В подземном переходе он остановился послушать трогательного мужика, который, прикладывая ладонь к уху, хорошим, поставленным голосом пел русские песни и романсы: «Однозвучно звенит колокольчик, и дорога пылится слегка». Сумка перед ним была большая. И проходившие бросали в нее кто что мог из денег; слушателей не было, все куда-то спешили. Андрей тихо пошел дальше по переходу, вышел на другой стороне улицы и, дойдя до следующего перехода, спустился вниз. Тут бабы продавали овощи, зелень. Он прошел мимо и встал подальше у стены. Порылся в карманах и, не найдя ничего лучше, постелил на асфальт носовой платок. Стыд глодал его, но он закрыл глаза и тихо-тихо запел: «Однозвучно звенит колокольчик…» Люди шли, не видимые им, и он не знал, нравится ли им или нет его пение. Он представлял себя на сцене. Он пел: «На воздушном океане без руля и без ветрил тихо плавают в тумане хоры звездные светил». Концертный зал замер, внемля его голосу. Оркестр, мягко и виртуозно управляемый дирижером, выступал с полным пониманием, составляя гармонию звуков. Он чувствовал себя горным жителем, он был демоном, способным очаровывать и завораживать: «…к тебе я стану прилетать, гостить я буду до денницы, и на шелковые ресницы сны золотые навевать».

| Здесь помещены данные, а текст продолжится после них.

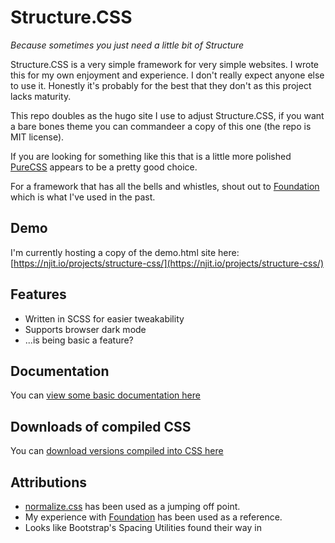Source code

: # Structure.CSS
_Because sometimes you just need a little bit of Structure_

Structure.CSS is a very simple framework for very simple websites. I wrote this for my own enjoyment and experience. I don't really expect anyone else to use it. Honestly it's probably for the best that they don't as this project lacks maturity.

This repo doubles as the hugo site I use to adjust Structure.CSS, if you want a bare bones theme you can commandeer a copy of this one (the repo is MIT license).

If you are looking for something like this that is a little more polished [PureCSS](https://purecss.io/) appears to be a pretty good choice.

For a framework that has all the bells and whistles, shout out to [Foundation](https://get.foundation/index.html) which is what I've used in the past.

## Demo
I'm currently hosting a copy of the demo.html site here: [https://njit.io/projects/structure-css/](https://njit.io/projects/structure-css/)

## Features
- Written in SCSS for easier tweakability
- Supports browser dark mode
- ...is being basic a feature?

## Documentation
You can [view some basic documentation here](https://njit.io/projects/structure-css/docs/)

## Downloads of compiled CSS
You can [download versions compiled into CSS here](https://njit.io/projects/structure-css/downloads/)

## Attributions
- [normalize.css](https://github.com/necolas/normalize.css) has been used as a jumping off point.
- My experience with [Foundation](https://get.foundation/index.html) has been used as a reference.
- Looks like Bootstrap's Spacing Utilities found their way in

Он открыл глаза. Аплодировали несколько человек, стоя в переходе, и он закивал им неуклюже и все-таки с чувством гордости. На платке лежало несколько бумажек. Он положил их в карман плаща и, нащупав, достал коробочку, о которой в волнении прощания с Ольгой забыл. Он открыл ее и вынул часы. Ручные часы старого друга. Он завел их и, спросив время у прохожего, поставил стрелки и, послушав ход, надел на руку; скомкав платок, зашагал по переходу мимо торговок зеленью и овощами, весело им подмигнув. Ему было совсем не холодно.